**Task goal:** Reproduce word for word, from the entries below, the line with "- Platform overview and navigation", the line with "for maximum productivity", and every line between them, and nothing more.

**Data shown:**
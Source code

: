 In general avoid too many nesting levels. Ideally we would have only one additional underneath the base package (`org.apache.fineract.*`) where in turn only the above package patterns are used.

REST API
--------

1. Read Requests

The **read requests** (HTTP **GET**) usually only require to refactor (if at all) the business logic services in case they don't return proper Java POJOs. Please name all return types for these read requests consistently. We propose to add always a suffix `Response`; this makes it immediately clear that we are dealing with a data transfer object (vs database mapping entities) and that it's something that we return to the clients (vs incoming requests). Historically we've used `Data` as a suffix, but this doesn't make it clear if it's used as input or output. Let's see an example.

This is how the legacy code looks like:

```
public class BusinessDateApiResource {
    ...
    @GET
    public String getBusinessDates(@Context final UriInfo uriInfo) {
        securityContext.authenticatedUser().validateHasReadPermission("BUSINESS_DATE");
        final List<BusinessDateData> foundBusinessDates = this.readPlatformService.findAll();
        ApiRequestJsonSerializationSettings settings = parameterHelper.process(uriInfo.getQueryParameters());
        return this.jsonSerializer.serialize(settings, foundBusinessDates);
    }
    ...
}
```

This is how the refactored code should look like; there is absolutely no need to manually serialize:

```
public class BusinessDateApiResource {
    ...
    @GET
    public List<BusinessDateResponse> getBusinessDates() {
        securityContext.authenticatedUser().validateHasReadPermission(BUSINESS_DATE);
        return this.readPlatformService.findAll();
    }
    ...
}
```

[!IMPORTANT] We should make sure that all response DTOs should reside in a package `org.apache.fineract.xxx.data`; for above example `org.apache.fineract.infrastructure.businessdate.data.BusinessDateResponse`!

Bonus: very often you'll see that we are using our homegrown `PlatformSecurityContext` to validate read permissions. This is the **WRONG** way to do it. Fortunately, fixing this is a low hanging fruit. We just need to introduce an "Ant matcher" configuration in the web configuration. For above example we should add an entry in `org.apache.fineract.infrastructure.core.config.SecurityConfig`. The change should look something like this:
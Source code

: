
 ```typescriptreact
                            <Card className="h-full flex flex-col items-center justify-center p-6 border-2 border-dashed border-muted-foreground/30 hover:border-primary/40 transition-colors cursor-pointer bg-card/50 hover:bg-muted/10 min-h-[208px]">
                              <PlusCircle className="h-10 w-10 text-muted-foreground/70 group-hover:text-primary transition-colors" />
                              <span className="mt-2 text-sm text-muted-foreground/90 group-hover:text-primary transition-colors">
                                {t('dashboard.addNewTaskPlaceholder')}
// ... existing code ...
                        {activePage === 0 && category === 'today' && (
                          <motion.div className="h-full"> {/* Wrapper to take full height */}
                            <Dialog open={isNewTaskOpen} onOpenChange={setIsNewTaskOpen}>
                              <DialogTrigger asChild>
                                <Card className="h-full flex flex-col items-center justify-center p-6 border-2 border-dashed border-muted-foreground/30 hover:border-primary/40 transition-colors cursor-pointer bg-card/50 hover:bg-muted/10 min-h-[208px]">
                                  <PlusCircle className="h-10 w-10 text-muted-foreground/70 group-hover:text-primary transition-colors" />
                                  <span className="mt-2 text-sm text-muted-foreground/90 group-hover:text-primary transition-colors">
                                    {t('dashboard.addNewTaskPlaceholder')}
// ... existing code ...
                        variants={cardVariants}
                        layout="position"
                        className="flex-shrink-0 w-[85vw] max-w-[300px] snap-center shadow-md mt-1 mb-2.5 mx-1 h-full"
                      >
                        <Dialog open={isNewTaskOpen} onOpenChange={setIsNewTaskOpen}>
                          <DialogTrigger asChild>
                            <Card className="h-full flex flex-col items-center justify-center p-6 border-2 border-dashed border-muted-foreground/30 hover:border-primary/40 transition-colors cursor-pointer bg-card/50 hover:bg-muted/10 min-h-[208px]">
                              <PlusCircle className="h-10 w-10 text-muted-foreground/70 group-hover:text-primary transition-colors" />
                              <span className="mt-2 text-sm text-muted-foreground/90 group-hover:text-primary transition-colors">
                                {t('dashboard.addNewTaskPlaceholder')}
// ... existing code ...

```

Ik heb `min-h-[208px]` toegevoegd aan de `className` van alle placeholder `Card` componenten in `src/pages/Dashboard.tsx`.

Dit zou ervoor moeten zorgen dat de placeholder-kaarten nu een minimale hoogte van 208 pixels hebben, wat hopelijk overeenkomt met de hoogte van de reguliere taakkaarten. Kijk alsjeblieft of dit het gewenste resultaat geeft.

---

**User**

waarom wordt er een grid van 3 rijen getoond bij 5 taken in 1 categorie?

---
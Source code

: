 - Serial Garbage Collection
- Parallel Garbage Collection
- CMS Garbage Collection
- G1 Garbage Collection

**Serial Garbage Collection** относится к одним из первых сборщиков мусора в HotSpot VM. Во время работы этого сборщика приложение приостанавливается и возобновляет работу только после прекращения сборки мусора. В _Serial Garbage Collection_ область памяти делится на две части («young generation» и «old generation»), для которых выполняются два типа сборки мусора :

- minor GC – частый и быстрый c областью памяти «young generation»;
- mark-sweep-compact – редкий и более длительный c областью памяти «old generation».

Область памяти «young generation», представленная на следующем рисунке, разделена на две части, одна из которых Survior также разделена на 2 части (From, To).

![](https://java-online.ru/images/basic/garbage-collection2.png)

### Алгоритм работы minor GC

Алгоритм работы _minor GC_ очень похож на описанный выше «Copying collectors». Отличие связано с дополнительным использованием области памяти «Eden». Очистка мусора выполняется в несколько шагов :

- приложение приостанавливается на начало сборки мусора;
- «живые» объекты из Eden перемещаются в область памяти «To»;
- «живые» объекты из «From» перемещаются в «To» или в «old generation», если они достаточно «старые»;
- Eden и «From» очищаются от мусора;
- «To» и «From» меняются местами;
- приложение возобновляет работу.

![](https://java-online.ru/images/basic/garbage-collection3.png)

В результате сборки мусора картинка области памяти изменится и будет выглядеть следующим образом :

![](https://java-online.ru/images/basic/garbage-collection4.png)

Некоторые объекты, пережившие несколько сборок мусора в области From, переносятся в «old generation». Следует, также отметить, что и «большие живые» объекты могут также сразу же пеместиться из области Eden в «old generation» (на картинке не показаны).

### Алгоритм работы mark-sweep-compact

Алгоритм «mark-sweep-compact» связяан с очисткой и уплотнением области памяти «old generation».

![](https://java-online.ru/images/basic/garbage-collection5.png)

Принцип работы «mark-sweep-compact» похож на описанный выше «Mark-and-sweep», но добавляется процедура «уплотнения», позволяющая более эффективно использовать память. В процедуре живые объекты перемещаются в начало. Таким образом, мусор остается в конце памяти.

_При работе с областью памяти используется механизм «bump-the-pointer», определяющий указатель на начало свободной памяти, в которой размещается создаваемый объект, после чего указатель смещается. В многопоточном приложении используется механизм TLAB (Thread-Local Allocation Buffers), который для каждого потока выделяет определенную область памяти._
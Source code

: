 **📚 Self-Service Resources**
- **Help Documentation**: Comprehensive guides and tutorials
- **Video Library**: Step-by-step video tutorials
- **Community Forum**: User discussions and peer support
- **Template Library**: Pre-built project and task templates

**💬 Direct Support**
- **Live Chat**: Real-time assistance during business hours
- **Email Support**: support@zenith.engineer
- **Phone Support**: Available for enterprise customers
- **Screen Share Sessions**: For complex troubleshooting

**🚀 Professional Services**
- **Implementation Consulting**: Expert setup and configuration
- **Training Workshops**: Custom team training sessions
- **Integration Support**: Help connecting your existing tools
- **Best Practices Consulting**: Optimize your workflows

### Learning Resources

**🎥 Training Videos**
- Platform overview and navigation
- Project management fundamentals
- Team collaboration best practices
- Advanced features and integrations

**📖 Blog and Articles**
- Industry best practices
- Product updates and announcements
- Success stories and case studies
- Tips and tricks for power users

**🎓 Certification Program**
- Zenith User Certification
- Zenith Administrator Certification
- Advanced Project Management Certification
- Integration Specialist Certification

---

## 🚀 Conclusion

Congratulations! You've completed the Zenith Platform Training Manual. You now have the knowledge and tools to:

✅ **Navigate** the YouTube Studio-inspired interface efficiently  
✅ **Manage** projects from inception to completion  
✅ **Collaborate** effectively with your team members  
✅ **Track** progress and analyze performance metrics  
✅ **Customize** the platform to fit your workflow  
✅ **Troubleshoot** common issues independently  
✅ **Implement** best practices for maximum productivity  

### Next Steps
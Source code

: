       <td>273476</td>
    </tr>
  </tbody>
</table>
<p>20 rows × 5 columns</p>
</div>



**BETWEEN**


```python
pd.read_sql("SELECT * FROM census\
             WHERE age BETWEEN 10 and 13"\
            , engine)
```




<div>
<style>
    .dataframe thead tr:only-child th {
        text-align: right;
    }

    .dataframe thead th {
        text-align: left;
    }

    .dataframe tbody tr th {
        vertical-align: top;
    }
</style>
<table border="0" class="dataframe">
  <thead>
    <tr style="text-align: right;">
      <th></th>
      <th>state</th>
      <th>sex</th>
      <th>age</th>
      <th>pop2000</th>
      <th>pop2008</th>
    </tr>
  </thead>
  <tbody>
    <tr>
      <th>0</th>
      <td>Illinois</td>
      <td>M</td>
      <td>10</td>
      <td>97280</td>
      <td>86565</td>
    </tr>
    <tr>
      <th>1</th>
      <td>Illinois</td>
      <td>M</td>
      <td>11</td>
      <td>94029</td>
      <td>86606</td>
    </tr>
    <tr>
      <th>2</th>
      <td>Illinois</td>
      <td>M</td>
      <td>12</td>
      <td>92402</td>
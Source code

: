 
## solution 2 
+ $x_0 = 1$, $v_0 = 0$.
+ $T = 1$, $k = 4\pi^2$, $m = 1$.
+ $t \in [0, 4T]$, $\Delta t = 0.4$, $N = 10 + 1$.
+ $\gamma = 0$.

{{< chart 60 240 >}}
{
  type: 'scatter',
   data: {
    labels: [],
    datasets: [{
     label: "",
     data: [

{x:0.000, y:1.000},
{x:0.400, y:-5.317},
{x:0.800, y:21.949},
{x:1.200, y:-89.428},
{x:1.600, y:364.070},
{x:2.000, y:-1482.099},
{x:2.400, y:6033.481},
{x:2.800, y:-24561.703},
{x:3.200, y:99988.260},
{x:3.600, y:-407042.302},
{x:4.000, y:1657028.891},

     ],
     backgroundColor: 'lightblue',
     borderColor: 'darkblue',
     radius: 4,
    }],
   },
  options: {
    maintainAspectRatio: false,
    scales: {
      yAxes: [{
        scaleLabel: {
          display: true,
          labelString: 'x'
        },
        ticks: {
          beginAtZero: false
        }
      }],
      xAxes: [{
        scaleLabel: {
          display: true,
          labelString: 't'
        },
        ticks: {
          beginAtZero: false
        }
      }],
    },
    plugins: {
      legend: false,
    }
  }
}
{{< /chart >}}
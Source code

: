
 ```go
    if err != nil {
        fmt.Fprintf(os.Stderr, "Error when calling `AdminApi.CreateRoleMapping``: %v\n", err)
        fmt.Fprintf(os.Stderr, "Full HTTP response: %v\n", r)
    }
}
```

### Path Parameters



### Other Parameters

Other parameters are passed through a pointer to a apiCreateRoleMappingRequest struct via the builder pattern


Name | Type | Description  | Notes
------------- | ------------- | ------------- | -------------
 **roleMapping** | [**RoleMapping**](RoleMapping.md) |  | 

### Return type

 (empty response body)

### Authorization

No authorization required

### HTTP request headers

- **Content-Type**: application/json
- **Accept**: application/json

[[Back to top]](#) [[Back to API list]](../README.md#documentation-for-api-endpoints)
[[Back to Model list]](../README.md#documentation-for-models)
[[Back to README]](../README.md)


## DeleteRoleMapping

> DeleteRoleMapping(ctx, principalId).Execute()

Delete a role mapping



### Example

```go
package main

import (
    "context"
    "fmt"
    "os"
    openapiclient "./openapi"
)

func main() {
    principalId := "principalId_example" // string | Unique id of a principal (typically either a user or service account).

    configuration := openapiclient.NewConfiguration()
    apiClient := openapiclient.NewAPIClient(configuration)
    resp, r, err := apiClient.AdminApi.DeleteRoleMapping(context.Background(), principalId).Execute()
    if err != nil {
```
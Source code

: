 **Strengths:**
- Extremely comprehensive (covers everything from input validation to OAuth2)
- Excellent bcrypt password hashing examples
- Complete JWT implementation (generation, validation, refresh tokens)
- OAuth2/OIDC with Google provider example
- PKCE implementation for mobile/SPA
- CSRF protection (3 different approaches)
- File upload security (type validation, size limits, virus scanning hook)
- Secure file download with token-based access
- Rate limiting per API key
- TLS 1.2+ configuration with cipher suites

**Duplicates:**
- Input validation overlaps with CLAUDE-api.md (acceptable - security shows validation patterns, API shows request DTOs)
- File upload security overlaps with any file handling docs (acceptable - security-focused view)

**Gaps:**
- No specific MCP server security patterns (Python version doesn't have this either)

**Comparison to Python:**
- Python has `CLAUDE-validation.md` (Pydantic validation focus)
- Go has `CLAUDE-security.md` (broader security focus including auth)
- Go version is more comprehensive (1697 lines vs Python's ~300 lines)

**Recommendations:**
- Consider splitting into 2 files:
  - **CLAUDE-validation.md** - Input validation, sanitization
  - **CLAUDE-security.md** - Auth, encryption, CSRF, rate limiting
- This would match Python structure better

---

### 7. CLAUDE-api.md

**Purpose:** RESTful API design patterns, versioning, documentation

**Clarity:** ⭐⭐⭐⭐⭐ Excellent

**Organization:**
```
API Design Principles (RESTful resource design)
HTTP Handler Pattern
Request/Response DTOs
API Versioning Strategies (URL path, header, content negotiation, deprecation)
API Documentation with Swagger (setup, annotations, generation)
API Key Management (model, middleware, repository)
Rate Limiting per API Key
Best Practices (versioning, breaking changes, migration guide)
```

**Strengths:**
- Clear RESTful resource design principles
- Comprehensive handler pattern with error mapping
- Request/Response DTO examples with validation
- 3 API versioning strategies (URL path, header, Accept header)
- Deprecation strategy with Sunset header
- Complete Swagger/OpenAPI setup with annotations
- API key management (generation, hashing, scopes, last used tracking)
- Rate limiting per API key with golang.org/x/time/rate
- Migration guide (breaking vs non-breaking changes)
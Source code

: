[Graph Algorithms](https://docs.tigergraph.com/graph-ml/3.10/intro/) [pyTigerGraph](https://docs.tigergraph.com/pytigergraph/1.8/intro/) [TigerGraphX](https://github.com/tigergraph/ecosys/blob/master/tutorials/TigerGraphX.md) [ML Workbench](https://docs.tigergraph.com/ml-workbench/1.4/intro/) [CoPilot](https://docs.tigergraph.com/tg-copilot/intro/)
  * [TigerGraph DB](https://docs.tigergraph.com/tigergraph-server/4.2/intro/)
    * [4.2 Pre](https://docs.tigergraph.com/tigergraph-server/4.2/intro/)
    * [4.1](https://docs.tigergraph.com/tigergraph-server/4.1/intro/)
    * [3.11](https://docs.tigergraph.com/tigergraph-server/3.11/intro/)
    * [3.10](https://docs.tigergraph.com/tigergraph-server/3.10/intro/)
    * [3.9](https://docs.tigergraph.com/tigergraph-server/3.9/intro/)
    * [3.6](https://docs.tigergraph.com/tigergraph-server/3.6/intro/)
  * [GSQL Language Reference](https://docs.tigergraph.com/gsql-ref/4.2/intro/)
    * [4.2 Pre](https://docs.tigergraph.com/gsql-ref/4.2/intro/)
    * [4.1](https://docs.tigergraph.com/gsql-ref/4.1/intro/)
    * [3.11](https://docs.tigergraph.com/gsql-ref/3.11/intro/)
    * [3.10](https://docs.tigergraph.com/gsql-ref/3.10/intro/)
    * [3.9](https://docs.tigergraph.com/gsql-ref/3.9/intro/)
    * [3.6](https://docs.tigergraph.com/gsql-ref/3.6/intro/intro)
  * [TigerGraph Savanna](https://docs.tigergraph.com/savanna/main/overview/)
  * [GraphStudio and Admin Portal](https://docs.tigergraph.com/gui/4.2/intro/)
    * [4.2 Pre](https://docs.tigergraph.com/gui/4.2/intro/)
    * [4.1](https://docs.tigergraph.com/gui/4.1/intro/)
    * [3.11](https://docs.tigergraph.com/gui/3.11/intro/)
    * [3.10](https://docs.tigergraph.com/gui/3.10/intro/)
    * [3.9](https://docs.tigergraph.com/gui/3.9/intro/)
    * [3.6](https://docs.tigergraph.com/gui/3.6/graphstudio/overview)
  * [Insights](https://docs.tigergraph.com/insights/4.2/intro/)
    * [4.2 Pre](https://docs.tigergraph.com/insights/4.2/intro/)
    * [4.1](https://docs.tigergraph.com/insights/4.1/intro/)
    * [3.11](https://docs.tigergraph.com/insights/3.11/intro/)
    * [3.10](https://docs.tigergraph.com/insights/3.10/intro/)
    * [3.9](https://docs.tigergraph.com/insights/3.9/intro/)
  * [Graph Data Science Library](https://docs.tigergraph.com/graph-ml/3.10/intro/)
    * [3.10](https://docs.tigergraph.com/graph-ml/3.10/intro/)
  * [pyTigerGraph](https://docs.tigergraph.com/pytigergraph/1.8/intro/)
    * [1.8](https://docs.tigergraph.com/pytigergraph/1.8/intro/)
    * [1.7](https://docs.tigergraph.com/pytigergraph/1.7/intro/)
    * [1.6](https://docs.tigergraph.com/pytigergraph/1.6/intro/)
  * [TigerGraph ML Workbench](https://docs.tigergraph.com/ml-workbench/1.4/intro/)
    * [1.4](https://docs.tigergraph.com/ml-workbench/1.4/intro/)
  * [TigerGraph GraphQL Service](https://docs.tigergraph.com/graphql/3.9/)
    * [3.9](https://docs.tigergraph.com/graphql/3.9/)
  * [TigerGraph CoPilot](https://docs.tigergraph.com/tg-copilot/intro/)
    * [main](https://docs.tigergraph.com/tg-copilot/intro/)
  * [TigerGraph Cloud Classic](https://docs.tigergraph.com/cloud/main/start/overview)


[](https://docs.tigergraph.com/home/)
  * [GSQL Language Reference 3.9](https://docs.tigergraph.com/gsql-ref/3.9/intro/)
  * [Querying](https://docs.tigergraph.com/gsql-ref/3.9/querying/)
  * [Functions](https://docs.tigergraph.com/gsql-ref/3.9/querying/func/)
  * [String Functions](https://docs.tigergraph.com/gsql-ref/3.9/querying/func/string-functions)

**Result below:**
- Platform overview and navigation
- Project management fundamentals
- Team collaboration best practices
- Advanced features and integrations

**📖 Blog and Articles**
- Industry best practices
- Product updates and announcements
- Success stories and case studies
- Tips and tricks for power users

**🎓 Certification Program**
- Zenith User Certification
- Zenith Administrator Certification
- Advanced Project Management Certification
- Integration Specialist Certification

---

## 🚀 Conclusion

Congratulations! You've completed the Zenith Platform Training Manual. You now have the knowledge and tools to:

✅ **Navigate** the YouTube Studio-inspired interface efficiently  
✅ **Manage** projects from inception to completion  
✅ **Collaborate** effectively with your team members  
✅ **Track** progress and analyze performance metrics  
✅ **Customize** the platform to fit your workflow  
✅ **Troubleshoot** common issues independently  
✅ **Implement** best practices for maximum productivity  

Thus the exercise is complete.